**ACTIVITY**
A faithful copy of the entries is required, with no images in it.

Dataset entries:
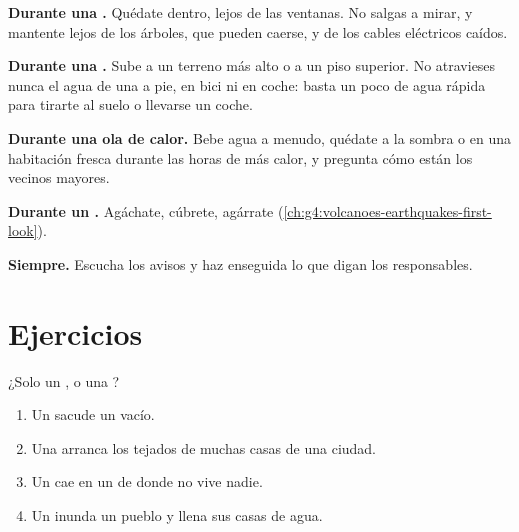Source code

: \begin{safety}
\textbf{Durante una .} Quédate dentro, lejos de las ventanas. No
salgas a mirar, y mantente lejos de los árboles, que pueden caerse, y de los
cables eléctricos caídos.

\textbf{Durante una .} Sube a un terreno más alto o a un piso
superior. No atravieses nunca el agua de una  a pie, en bici ni en
coche: basta un poco de agua rápida para tirarte al suelo o llevarse un
coche.

\textbf{Durante una ola de calor.} Bebe agua a menudo, quédate a la sombra o
en una habitación fresca durante las horas de más calor, y pregunta cómo
están los vecinos mayores.

\textbf{Durante un .} Agáchate, cúbrete, agárrate
(\cref{ch:g4:volcanoes-earthquakes-first-look}).

\textbf{Siempre.} Escucha los avisos y haz enseguida lo que digan los
responsables.
\end{safety}

\section{Ejercicios}

\begin{exercise}[$\star$]\label{exo:g5:natural-hazards:1}
¿Solo un , o una ?
\begin{enumerate}
  \item[(a)] Un  sacude un  vacío.
  \item[(b)] Una  arranca los tejados de muchas casas de una ciudad.
  \item[(c)] Un  cae en un  de  donde no
        vive nadie.
  \item[(d)] Un  inunda un pueblo y llena sus casas de agua.
\end{enumerate}
\end{exercise}


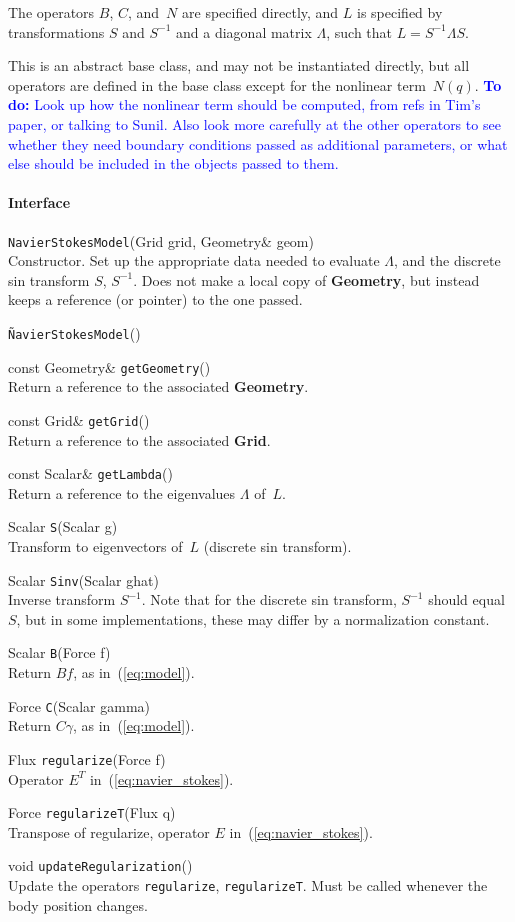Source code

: \documentclass[11pt]{article}
\def\todo#1{\textcolor{blue}{{\bf To do:} #1}}
\def\class#1{{\bf #1}} %
\def\fn#1{{\tt #1}} %
\begin{document}
The operators $B$, $C$, and~$N$ are specified directly, and $L$ is specified by transformations $S$ and $S^{-1}$ and a diagonal matrix $\Lambda$, such that $L=S^{-1}\Lambda S$.

This is an abstract base class, and may not be instantiated directly, but all operators are defined in the base class except for the nonlinear term~$N(q)$.  \todo{Look up how the nonlinear term should be computed, from refs in Tim's paper, or talking to Sunil.  Also look more carefully at the other operators to see whether they need boundary conditions passed as additional parameters, or what else should be included in the objects passed to them.}

\paragraph{Interface}
\begin{description}
	\item \fn{NavierStokesModel}(Grid grid, Geometry\& geom)\\
		Constructor.  Set up the appropriate data needed to evaluate $\Lambda$, and the discrete sin transform $S$, $S^{-1}$.  Does not make a local copy of \class{Geometry}, but instead keeps a reference (or pointer) to the one passed.
	\item \fn{\~NavierStokesModel}()\\
	\item const Geometry\& \fn{getGeometry}()\\
		Return a reference to the associated \class{Geometry}.
	\item const Grid\& \fn{getGrid}()\\
		Return a reference to the associated \class{Grid}.
	\item const Scalar\& \fn{getLambda}()\\
		Return a reference to the eigenvalues $\Lambda$ of~$L$.
	\item Scalar \fn{S}(Scalar g)\\
		Transform to eigenvectors of~$L$ (discrete sin transform).
	\item Scalar \fn{Sinv}(Scalar ghat)\\
		Inverse transform $S^{-1}$.  Note that for the discrete sin transform, $S^{-1}$ should equal~$S$, but in some implementations, these may differ by a normalization constant.
	\item Scalar \fn{B}(Force f)\\
		Return $Bf$, as in~(\ref{eq:model}).
	\item Force \fn{C}(Scalar gamma)\\
		Return $C\gamma$, as in~(\ref{eq:model}).
	\item Flux \fn{regularize}(Force f) \\
		Operator $E^T$ in~(\ref{eq:navier_stokes}).
	\item Force \fn{regularizeT}(Flux q) \\
		Transpose of regularize, operator $E$ in~(\ref{eq:navier_stokes}).
	\item void \fn{updateRegularization}() \\
		Update the operators \fn{regularize}, \fn{regularizeT}.  Must be called whenever the body position changes.
\end{description}
\end{document}
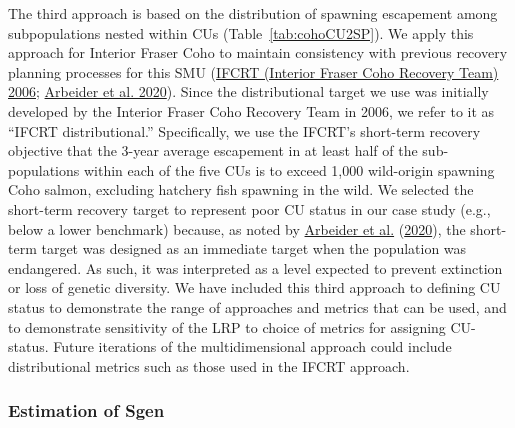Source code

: \documentclass[11pt]{book}
\begin{document}
The third approach is based on the distribution of spawning escapement among subpopulations nested within CUs (Table~\ref{tab:cohoCU2SP}). We apply this approach for Interior Fraser Coho to maintain consistency with previous recovery planning processes for this SMU (\protect\hyperlink{ref-ifcrtinteriorfrasercohorecoveryteamConservationStrategyCoho2006}{IFCRT (Interior Fraser Coho Recovery Team) 2006}; \protect\hyperlink{ref-arbeiderInteriorFraserCoho2020}{Arbeider et al. 2020}). Since the distributional target we use was initially developed by the Interior Fraser Coho Recovery Team in 2006, we refer to it as ``IFCRT distributional.'' Specifically, we use the IFCRT's short-term recovery objective that the 3-year average escapement in at least half of the sub-populations within each of the five CUs is to exceed 1,000 wild-origin spawning Coho salmon, excluding hatchery fish spawning in the wild. We selected the short-term recovery target to represent poor CU status in our case study (e.g., below a lower benchmark) because, as noted by \protect\hyperlink{ref-arbeiderInteriorFraserCoho2020}{Arbeider et al.} (\protect\hyperlink{ref-arbeiderInteriorFraserCoho2020}{2020}), the short-term target was designed as an immediate target when the population was endangered. As such, it was interpreted as a level expected to prevent extinction or loss of genetic diversity. We have included this third approach to defining CU status to demonstrate the range of approaches and metrics that can be used, and to demonstrate sensitivity of the LRP to choice of metrics for assigning CU-status. Future iterations of the multidimensional approach could include distributional metrics such as those used in the IFCRT approach.

\hypertarget{cohoSgen}{%
\subsubsection{Estimation of Sgen}\label{cohoSgen}}
\end{document}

**EXPECTED OUTPUT**
Source code

: \begin{safety}
\textbf{Durante una .} Quédate dentro, lejos de las ventanas. No
salgas a mirar, y mantente lejos de los árboles, que pueden caerse, y de los
cables eléctricos caídos.

\textbf{Durante una .} Sube a un terreno más alto o a un piso
superior. No atravieses nunca el agua de una  a pie, en bici ni en
coche: basta un poco de agua rápida para tirarte al suelo o llevarse un
coche.

\textbf{Durante una ola de calor.} Bebe agua a menudo, quédate a la sombra o
en una habitación fresca durante las horas de más calor, y pregunta cómo
están los vecinos mayores.

\textbf{Durante un .} Agáchate, cúbrete, agárrate
(\cref{ch:g4:volcanoes-earthquakes-first-look}).

\textbf{Siempre.} Escucha los avisos y haz enseguida lo que digan los
responsables.
\end{safety}

\section{Ejercicios}

\begin{exercise}[$\star$]\label{exo:g5:natural-hazards:1}
¿Solo un , o una ?
\begin{enumerate}
  \item[(a)] Un  sacude un  vacío.
  \item[(b)] Una  arranca los tejados de muchas casas de una ciudad.
  \item[(c)] Un  cae en un  de  donde no
        vive nadie.
  \item[(d)] Un  inunda un pueblo y llena sus casas de agua.
\end{enumerate}
\end{exercise}


Source code

: \documentclass[11pt]{article}
\def\todo#1{\textcolor{blue}{{\bf To do:} #1}}
\def\class#1{{\bf #1}} %
\def\fn#1{{\tt #1}} %
\begin{document}
The operators $B$, $C$, and~$N$ are specified directly, and $L$ is specified by transformations $S$ and $S^{-1}$ and a diagonal matrix $\Lambda$, such that $L=S^{-1}\Lambda S$.

This is an abstract base class, and may not be instantiated directly, but all operators are defined in the base class except for the nonlinear term~$N(q)$.  \todo{Look up how the nonlinear term should be computed, from refs in Tim's paper, or talking to Sunil.  Also look more carefully at the other operators to see whether they need boundary conditions passed as additional parameters, or what else should be included in the objects passed to them.}

\paragraph{Interface}
\begin{description}
	\item \fn{NavierStokesModel}(Grid grid, Geometry\& geom)\\
		Constructor.  Set up the appropriate data needed to evaluate $\Lambda$, and the discrete sin transform $S$, $S^{-1}$.  Does not make a local copy of \class{Geometry}, but instead keeps a reference (or pointer) to the one passed.
	\item \fn{\~NavierStokesModel}()\\
	\item const Geometry\& \fn{getGeometry}()\\
		Return a reference to the associated \class{Geometry}.
	\item const Grid\& \fn{getGrid}()\\
		Return a reference to the associated \class{Grid}.
	\item const Scalar\& \fn{getLambda}()\\
		Return a reference to the eigenvalues $\Lambda$ of~$L$.
	\item Scalar \fn{S}(Scalar g)\\
		Transform to eigenvectors of~$L$ (discrete sin transform).
	\item Scalar \fn{Sinv}(Scalar ghat)\\
		Inverse transform $S^{-1}$.  Note that for the discrete sin transform, $S^{-1}$ should equal~$S$, but in some implementations, these may differ by a normalization constant.
	\item Scalar \fn{B}(Force f)\\
		Return $Bf$, as in~(\ref{eq:model}).
	\item Force \fn{C}(Scalar gamma)\\
		Return $C\gamma$, as in~(\ref{eq:model}).
	\item Flux \fn{regularize}(Force f) \\
		Operator $E^T$ in~(\ref{eq:navier_stokes}).
	\item Force \fn{regularizeT}(Flux q) \\
		Transpose of regularize, operator $E$ in~(\ref{eq:navier_stokes}).
	\item void \fn{updateRegularization}() \\
		Update the operators \fn{regularize}, \fn{regularizeT}.  Must be called whenever the body position changes.
\end{description}
\end{document}
Source code

: \documentclass[11pt]{book}
\begin{document}
The third approach is based on the distribution of spawning escapement among subpopulations nested within CUs (Table~\ref{tab:cohoCU2SP}). We apply this approach for Interior Fraser Coho to maintain consistency with previous recovery planning processes for this SMU (\protect\hyperlink{ref-ifcrtinteriorfrasercohorecoveryteamConservationStrategyCoho2006}{IFCRT (Interior Fraser Coho Recovery Team) 2006}; \protect\hyperlink{ref-arbeiderInteriorFraserCoho2020}{Arbeider et al. 2020}). Since the distributional target we use was initially developed by the Interior Fraser Coho Recovery Team in 2006, we refer to it as ``IFCRT distributional.'' Specifically, we use the IFCRT's short-term recovery objective that the 3-year average escapement in at least half of the sub-populations within each of the five CUs is to exceed 1,000 wild-origin spawning Coho salmon, excluding hatchery fish spawning in the wild. We selected the short-term recovery target to represent poor CU status in our case study (e.g., below a lower benchmark) because, as noted by \protect\hyperlink{ref-arbeiderInteriorFraserCoho2020}{Arbeider et al.} (\protect\hyperlink{ref-arbeiderInteriorFraserCoho2020}{2020}), the short-term target was designed as an immediate target when the population was endangered. As such, it was interpreted as a level expected to prevent extinction or loss of genetic diversity. We have included this third approach to defining CU status to demonstrate the range of approaches and metrics that can be used, and to demonstrate sensitivity of the LRP to choice of metrics for assigning CU-status. Future iterations of the multidimensional approach could include distributional metrics such as those used in the IFCRT approach.

\hypertarget{cohoSgen}{%
\subsubsection{Estimation of Sgen}\label{cohoSgen}}
\end{document}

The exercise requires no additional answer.